Netflix’s ‘Blonde’ is a fictionalized version of the life of Marilyn Monroe. The film explores her relationships, with almost all of them ending in pain and heartbreak. After a turbulent and abusive marriage with the Ex-Athlete, Marilyn focuses on establishing herself as a more serious actress, and this crosses her paths with that of The Playwright, Arthur Miller. Soon, they get married and for a while, it looks like Marilyn has found the right match for herself. But then, things start to go downhill and their marriage dissolves so abruptly that we don’t even see a proper end to their story. If you are wondering what really happened between Monroe and Miller and why they got divorced, then here’s what you should know about their marriage.
Why did Marilyn Monroe Leave Arthur Miller?
When Marilyn Monroe was first introduced to Arthur Miller in 1951, she described him as “a cool drink when you’ve had a fever.” At that time Miller was married to Mary Slattery, while Monroe was still on the rise. The two reunited again after Monroe’s divorce from Joe DeMaggio, and soon after, Miller divorced his wife as well. The two of them got married on June 29, 1956. This was Monroe’s third marriage, the one that would last longer than her previous two.
The dent in their seemingly perfect (though considered mismatched, by her fans) marriage came when Monroe found Miller’s notes in which he had written that he was disappointed in her. Reportedly, he wrote something along the lines of confessing that he was embarrassed by her and found his own creativity hindered by their marriage. This is considered to be the point from where things started to get worse until the couple finally separated. The stark difference in their lifestyles is also considered a deciding factor in the deterioration of their relationship.

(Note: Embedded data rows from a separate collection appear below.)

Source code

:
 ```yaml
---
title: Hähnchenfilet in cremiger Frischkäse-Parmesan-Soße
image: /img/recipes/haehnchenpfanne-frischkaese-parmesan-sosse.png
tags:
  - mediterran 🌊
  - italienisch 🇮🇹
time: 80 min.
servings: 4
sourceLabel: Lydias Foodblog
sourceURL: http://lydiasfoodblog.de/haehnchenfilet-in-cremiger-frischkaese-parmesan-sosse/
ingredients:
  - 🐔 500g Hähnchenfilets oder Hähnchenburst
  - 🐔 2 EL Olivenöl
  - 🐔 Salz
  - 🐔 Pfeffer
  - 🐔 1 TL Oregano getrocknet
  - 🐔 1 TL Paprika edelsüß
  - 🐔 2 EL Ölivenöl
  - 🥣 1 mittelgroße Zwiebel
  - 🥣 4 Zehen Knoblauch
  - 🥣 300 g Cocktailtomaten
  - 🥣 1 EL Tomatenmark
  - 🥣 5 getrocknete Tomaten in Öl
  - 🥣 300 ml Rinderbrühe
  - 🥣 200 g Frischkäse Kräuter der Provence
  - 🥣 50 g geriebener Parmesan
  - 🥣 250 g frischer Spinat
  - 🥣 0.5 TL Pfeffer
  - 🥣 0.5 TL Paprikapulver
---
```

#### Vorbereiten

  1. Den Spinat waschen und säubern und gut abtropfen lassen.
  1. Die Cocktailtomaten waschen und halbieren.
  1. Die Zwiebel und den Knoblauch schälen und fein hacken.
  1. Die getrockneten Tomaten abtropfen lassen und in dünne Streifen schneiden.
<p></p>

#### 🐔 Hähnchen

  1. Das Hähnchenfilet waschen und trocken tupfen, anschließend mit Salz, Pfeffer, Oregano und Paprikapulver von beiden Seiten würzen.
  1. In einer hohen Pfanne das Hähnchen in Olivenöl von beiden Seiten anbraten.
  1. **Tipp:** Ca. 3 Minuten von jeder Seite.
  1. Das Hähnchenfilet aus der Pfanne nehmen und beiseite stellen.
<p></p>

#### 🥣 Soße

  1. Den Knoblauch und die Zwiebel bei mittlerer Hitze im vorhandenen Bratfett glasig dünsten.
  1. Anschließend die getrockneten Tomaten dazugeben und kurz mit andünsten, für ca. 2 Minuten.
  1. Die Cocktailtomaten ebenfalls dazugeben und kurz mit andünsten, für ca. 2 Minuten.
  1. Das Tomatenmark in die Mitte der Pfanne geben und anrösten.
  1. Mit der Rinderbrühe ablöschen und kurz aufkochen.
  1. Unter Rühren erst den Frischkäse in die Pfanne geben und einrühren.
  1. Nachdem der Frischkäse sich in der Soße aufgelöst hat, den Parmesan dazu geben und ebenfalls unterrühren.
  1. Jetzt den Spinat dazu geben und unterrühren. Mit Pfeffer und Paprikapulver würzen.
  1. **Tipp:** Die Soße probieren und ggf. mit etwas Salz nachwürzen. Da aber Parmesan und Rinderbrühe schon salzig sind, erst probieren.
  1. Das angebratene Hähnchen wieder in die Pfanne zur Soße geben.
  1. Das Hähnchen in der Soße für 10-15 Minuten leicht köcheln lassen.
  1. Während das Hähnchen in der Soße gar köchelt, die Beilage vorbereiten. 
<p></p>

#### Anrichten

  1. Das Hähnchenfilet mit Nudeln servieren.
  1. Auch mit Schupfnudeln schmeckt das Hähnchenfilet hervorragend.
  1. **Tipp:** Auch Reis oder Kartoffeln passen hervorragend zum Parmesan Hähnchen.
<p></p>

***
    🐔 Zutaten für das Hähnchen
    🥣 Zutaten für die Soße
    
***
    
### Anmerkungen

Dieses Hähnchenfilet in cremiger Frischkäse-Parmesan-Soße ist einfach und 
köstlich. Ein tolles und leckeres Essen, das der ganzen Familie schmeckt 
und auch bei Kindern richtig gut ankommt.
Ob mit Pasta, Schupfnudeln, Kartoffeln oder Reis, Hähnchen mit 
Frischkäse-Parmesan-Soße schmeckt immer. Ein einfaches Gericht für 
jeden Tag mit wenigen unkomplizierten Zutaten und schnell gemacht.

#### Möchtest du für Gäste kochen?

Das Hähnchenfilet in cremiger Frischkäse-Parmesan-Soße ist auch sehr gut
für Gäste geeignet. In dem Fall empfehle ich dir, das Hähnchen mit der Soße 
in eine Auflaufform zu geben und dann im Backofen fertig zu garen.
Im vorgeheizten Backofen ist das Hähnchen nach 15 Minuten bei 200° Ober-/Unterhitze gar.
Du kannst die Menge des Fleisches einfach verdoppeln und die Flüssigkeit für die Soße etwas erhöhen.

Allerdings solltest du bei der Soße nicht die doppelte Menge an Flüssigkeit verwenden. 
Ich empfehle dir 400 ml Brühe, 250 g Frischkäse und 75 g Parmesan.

However, Miller’s biographer Christopher Bigsby explained that it was simply a case of misplaced expectations. “Both of them went into this marriage believing something about [the character of] the other person which turned out not to be true – but they were scarcely a unique couple in that respect,” he said.
The split between Monroe and Miller was announced on November 11, 1960. She filed for the divorce, citing “incompatibility of character”, in Juarez, Mexico. The divorce was finalized on January 20, 1961, the same day as John F. Kennedy’s inauguration. She had hoped that the media would be too distracted by the president to focus on her personal life.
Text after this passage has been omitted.